Leonard (Dave Bautista) is very good at collecting grasshoppers. He shows a young Wen (Kristen Cui), when he meets her outside her family’s secluded holiday cabin. Eventually, Leonard tells Wen that he and a few other people are going to need to talk to her daddies, and it would be wise if Wen could convince her parents to let them in. Understandably spooked, Wen runs inside to warn Eric (Jonathan Groff) and Andrew (Ben Aldridge), who lock down their fortress before there is a promised knock at the cabin…………It turns out, Leonard and his three-person crew are on the same mission as Idris Elba in Pacific Rim, because they’re here to CANCEL THE APOCALYPSE!! Eric, Andrew, and Wen must chose to sacrifice one of themselves to prevent the upcoming end of days. The intruders – Leonard, Sabrina (Nikki Amuka-Bird), Adriana (Abby Quinn), and Redman (Rupert Grint) – have been brought together, experiencing horrific visions that have led them to this cabin, unbeknownst to them who would be inside.

I think it’s fair to say that sometimes Shyamalan can run into the problem of creating one-dimensional and wooden characters, and there’s remnants of that here. Sabrina can only talk about being a nurse, and Adriana bangs on about being a server – Rupert Grint’s Redman gives a wonky introduction before an unsatisfactorily quick exit. These details are integral to the overall story, but they don’t have to be the only things these characters can say. Alonso Duralde, of Breakfast All Day and The Wrap, criticised Jordan Peele’s Us by saying it’s a movie that either tells us too much or explains not enough, and I betcha he said the same thing here. Because there is a version of this story that could be purely from the family’s point of view, where the intruder’s motives are deliberately vague. But I think the movie wants to have these intruders be familiar, and by the character’s own admission, they want to be transparent with the family, as they understand how incredulous and terrible their claims appear to be, but they never really get there. Watching this movie, I know there were moments where all I felt was ‘why, why, why?’. A good mystery movie is aware of the questions, balances the answers; withholds the answers it wants to save for later, but gives the answers it needs to keep the mystery viable. Why is the apocalypse happening now? Has this decision been made before? What exactly are these visions? Aren’t these intruders, by their own logic, causing these apocalyptic events they’re here to prevent, when they kill each other? How does that sit with them? Even if there’s no clean answers to these questions, our protagonists still could’ve asked them.

I thought there was an opportunity for our home invaders to be shown to be equally mortified and relieved at hearing the first news bulletin; seemingly, for the first time, their mission is affirmed to be true. It’s one small suggestion, but a beat that could’ve added so much more humanity to the trio.

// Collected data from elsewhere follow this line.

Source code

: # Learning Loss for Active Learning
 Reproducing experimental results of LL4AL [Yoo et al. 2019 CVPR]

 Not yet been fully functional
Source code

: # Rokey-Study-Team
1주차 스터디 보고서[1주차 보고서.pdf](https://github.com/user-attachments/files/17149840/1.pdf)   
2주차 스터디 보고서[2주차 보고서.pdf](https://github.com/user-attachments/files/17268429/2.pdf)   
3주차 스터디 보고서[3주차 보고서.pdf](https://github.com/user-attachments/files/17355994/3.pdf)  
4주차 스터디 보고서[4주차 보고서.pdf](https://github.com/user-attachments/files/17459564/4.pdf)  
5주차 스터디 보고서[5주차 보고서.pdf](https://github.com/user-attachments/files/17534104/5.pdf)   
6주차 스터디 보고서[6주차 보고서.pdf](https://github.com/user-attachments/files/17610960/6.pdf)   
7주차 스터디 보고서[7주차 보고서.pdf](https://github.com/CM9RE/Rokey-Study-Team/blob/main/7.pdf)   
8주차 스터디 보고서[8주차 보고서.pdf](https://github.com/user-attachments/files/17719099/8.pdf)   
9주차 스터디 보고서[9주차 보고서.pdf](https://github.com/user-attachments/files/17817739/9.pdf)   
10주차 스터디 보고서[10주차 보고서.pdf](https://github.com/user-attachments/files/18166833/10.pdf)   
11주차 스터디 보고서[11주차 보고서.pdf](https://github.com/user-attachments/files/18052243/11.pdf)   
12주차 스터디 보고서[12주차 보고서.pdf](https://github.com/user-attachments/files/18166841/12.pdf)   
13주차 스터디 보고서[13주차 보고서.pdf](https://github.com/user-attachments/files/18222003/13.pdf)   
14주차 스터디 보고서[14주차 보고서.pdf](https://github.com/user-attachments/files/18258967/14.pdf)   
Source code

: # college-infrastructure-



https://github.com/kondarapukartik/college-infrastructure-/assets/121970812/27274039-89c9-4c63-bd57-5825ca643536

Still, even through what we got, Dave Bautista is undeniably cool in this role – I think I remember he played a wound-up nerd at the beginning of Blade Runner 2049 as well, and wowed everyone with how measured he was. For this huge muscley dude to ever be convincing as meek probably dents my assumptions of the world more than anything else, but I also think Bautista is a really valuable actor, and a worthy contributor. Of our protagonists, Wen is so sweet, but I was disappointed her perspective diminishes as the movie goes on. I didn’t recognise either actor playing her daddies, but I gravitated towards Ben Aldridge the most.

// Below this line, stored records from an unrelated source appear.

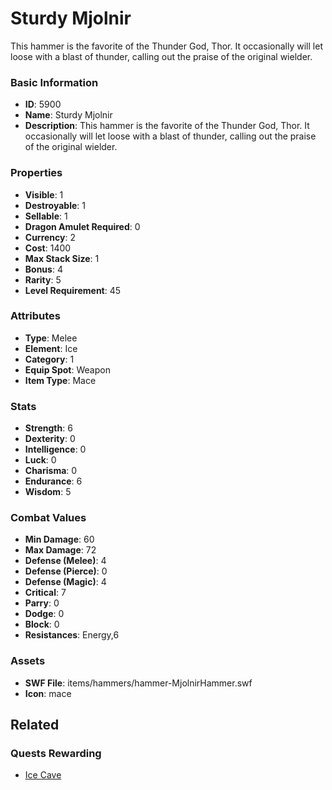 # Sturdy Mjolnir

This hammer is the favorite of the Thunder God, Thor.  It occasionally will let loose with a blast of thunder, calling out the praise of the original wielder.

### Basic Information

- **ID**: 5900
- **Name**: Sturdy Mjolnir
- **Description**: This hammer is the favorite of the Thunder God, Thor.  It occasionally will let loose with a blast of thunder, calling out the praise of the original wielder.

### Properties

- **Visible**: 1
- **Destroyable**: 1
- **Sellable**: 1
- **Dragon Amulet Required**: 0
- **Currency**: 2
- **Cost**: 1400
- **Max Stack Size**: 1
- **Bonus**: 4
- **Rarity**: 5
- **Level Requirement**: 45

### Attributes

- **Type**: Melee
- **Element**: Ice
- **Category**: 1
- **Equip Spot**: Weapon
- **Item Type**: Mace

### Stats

- **Strength**: 6
- **Dexterity**: 0
- **Intelligence**: 0
- **Luck**: 0
- **Charisma**: 0
- **Endurance**: 6
- **Wisdom**: 5

### Combat Values

- **Min Damage**: 60
- **Max Damage**: 72
- **Defense (Melee)**: 4
- **Defense (Pierce)**: 0
- **Defense (Magic)**: 4
- **Critical**: 7
- **Parry**: 0
- **Dodge**: 0
- **Block**: 0
- **Resistances**: Energy,6

### Assets

- **SWF File**: items/hammers/hammer-MjolnirHammer.swf
- **Icon**: mace

## Related

### Quests Rewarding

- [Ice Cave](../quests/811-ice-cave.md)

Positively, the flashbacks, reminiscent of those in Split, definitely help inform Eric and Andrew’s character and relationship, which are essential if we are to feel their love, the reason they have been forsaken. The choice to have this couple be gay also adds colour and intrigue to the caper, because it allows for more visceral substance behind the pair’s initial question; “is this a calculated attack?” And even when it’s not, it’s still egregious that this ‘Modern Family’ has been singled out. I had many complaints about how Old was shot, but Knock at the Cabin is much more digestible, and most memorable are the disturbingly extreme close-ups of Leonard and Wen while they’re chewing the fat outside at the beginning. I even got shivers when Lenard is reciting the news bulletin at the exact time the TV presenter is saying it 😮 And they’re exactly the chilling moments you hope to have when you’re watching a Shyamalan suspense!

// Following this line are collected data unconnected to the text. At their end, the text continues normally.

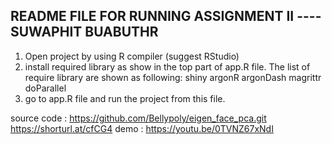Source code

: README FILE FOR RUNNING ASSIGNMENT II ---- SUWAPHIT BUABUTHR
--------------------------------------------------------------
1. Open project by using R compiler (suggest RStudio)
2. install required library as show in the top part of app.R file. The list of require library are shown as following:
    shiny
    argonR
    argonDash
    magrittr
    doParallel
3. go to app.R file and run the project from this file.

source code : 
    https://github.com/Bellypoly/eigen_face_pca.git
    https://shorturl.at/cfCG4
demo : https://youtu.be/0TVNZ67xNdI
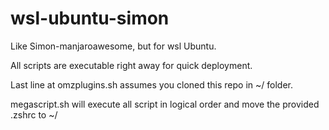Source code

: # wsl-ubuntu-simon
Like Simon-manjaroawesome, but for wsl Ubuntu.

All scripts are executable right away for quick deployment.

Last line at omzplugins.sh assumes you cloned this repo in ~/ folder.

megascript.sh will execute all script in logical order and move the provided .zshrc to ~/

I don’t know what Eric saw in the glimmering light, if anything – sure would like to go back and find out. (And because I rented this movie for 24 hours, I could 😊 This movie sure would demand a rewatch if you saw it in cinemas just to investigate that half a second… For the record, I saw nothing). The sheer mention of it made me think of Ari Aster, and that memorable moment in Midsommar, when Florence Pugh’s character sees a figure in the bathroom mirror – a technique that is, namely, filming important information, or a potential jump scare, outside the primary focal point of vision. Shyamalan has been a suspense director for a long time, lauded these days for his twist endings of the nineties, and that first alien appearance in Signs, and I wonder how much inspiration he’s tempted to emulate by the growing next generation topping the world today. I wonder if this was one such example.

I also noticed in the opening titles, additional screenplay credits – Steve Desmond and Michael Sherman – and I wonder if these guys served as guard rails that may’ve helped Shyamalan shape the story, and stay on course. Because Knock of the Cabin is decidedly more entertaining than some of Shyamalan’s works that have come before – it provides fun schlocky B-grade horror in the moment of consumption, even if I spend the next few days still scratching my head. A low 3.0.